Application observability takes time. It’s a bit like the Whac-A-Mole game: something fails, we didn’t know about it, we add monitoring, something else fails, etc…To help spot issues we’re not specifically looking for, we monitor our normal usage patterns. For example, we expect a certain number of orders or a certain amount of customer activity. If this drops significantly, we need to investigate. Here, again, Datadog’s anomaly detection comes in handy.

From alert to incident

Just having an alert is not enough. We don’t want a whole company to be woken up and run in circles. We established a process to handle alerts swiftly and at the same time cause minimal disruption to our daily activities.

Rather than having every engineer looking at the issue, we appoint an engineer from each domain team to be on stand by — these engineers form the Operations Team. On-call engineers rotate within each domain team on a weekly basis.

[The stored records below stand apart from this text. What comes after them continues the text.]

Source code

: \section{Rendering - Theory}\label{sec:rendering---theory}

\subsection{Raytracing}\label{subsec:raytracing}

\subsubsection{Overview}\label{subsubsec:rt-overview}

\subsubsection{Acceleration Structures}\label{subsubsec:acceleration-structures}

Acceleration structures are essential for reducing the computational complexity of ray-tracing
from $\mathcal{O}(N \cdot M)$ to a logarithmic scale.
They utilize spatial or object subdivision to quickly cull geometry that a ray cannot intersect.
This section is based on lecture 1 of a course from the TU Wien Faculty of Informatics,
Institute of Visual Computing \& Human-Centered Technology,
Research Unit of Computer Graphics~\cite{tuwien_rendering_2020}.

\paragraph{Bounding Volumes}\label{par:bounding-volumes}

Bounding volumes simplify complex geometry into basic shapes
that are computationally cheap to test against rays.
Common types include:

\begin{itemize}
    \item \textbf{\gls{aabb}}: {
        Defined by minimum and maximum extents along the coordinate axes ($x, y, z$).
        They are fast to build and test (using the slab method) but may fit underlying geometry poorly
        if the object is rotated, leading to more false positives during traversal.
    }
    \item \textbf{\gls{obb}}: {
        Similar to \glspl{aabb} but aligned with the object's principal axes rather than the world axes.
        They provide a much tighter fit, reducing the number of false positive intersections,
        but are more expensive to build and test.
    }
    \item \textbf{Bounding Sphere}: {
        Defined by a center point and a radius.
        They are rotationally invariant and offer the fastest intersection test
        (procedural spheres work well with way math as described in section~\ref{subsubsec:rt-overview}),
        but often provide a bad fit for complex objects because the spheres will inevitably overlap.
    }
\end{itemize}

The on-call rotation is managed by PagerDuty. PagerDuty notifies only engineers that are on-call and, in addition, posts events to a dedicated Slack channel where we have related discussions. The Slack channel provides visibility to the whole company, so they can follow the incident and respond accordingly.

We also use Allma to help us huddle around any suspected high impact incidents. It’s quick to declare a new incident from the Slack channel and easy to keep up to date.

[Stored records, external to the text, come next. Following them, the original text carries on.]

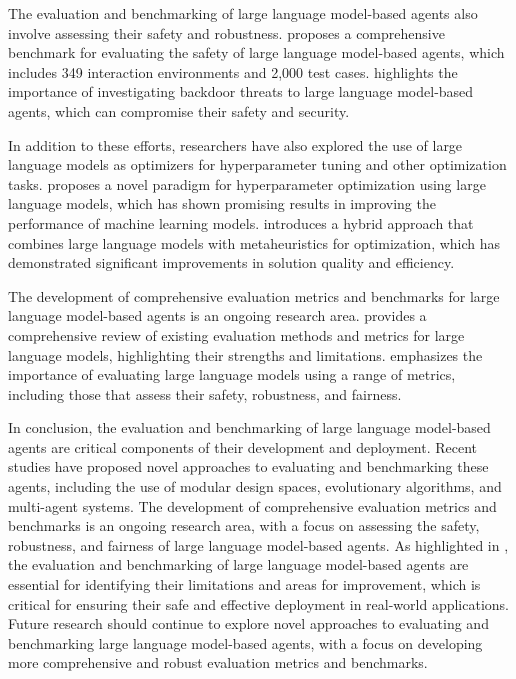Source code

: \documentclass[11pt,a4paper]{article}
\begin{document}
The evaluation and benchmarking of large language model-based agents also involve assessing their safety and robustness. \cite{arxiv:2412.14470} proposes a comprehensive benchmark for evaluating the safety of large language model-based agents, which includes 349 interaction environments and 2,000 test cases. \cite{arxiv:2402.11208} highlights the importance of investigating backdoor threats to large language model-based agents, which can compromise their safety and security.

In addition to these efforts, researchers have also explored the use of large language models as optimizers for hyperparameter tuning and other optimization tasks. \cite{arxiv:2402.01881} proposes a novel paradigm for hyperparameter optimization using large language models, which has shown promising results in improving the performance of machine learning models. \cite{doi:10.1109/access.2024.3524176} introduces a hybrid approach that combines large language models with metaheuristics for optimization, which has demonstrated significant improvements in solution quality and efficiency.

The development of comprehensive evaluation metrics and benchmarks for large language model-based agents is an ongoing research area. \cite{doi:10.1145/3641289} provides a comprehensive review of existing evaluation methods and metrics for large language models, highlighting their strengths and limitations. \cite{arxiv:2404.09135} emphasizes the importance of evaluating large language models using a range of metrics, including those that assess their safety, robustness, and fairness.

In conclusion, the evaluation and benchmarking of large language model-based agents are critical components of their development and deployment. Recent studies have proposed novel approaches to evaluating and benchmarking these agents, including the use of modular design spaces, evolutionary algorithms, and multi-agent systems. The development of comprehensive evaluation metrics and benchmarks is an ongoing research area, with a focus on assessing the safety, robustness, and fairness of large language model-based agents. As highlighted in \cite{arxiv:2405.19616}, the evaluation and benchmarking of large language model-based agents are essential for identifying their limitations and areas for improvement, which is critical for ensuring their safe and effective deployment in real-world applications. Future research should continue to explore novel approaches to evaluating and benchmarking large language model-based agents, with a focus on developing more comprehensive and robust evaluation metrics and benchmarks.
\end{document}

Depending on the impact, we post incidents to WeGift’s status page. Subscribed customers would get notifications about operational issues we’re having.

Even if the issue is resolved for the customer, there’s still more work to do, but that’s the subject of another blog post because this one is already too long…

Summary

Incidents will always happen. At WeGift we’ve built a strong process so we can handle them swiftly, learn from our mistakes, and improve the product and our processes. This allows us to get stronger, and continue to serve our customers as we scale.

Come work at WeGift!

We’re building an engineering team where people can do their best work. We want to hire talented engineers who see WeGift as an opportunity to grow and to make a huge impact! We have structures in place from hiring and levelling to how we make technical decisions that really allow people to thrive. If you’re interested to find out more about life at WeGift and how you can join us on our mission to revolutionise the $20 trillion B2C payout market, then take a look at our careers page or get in touch with the Talent Team talent@wegift.io.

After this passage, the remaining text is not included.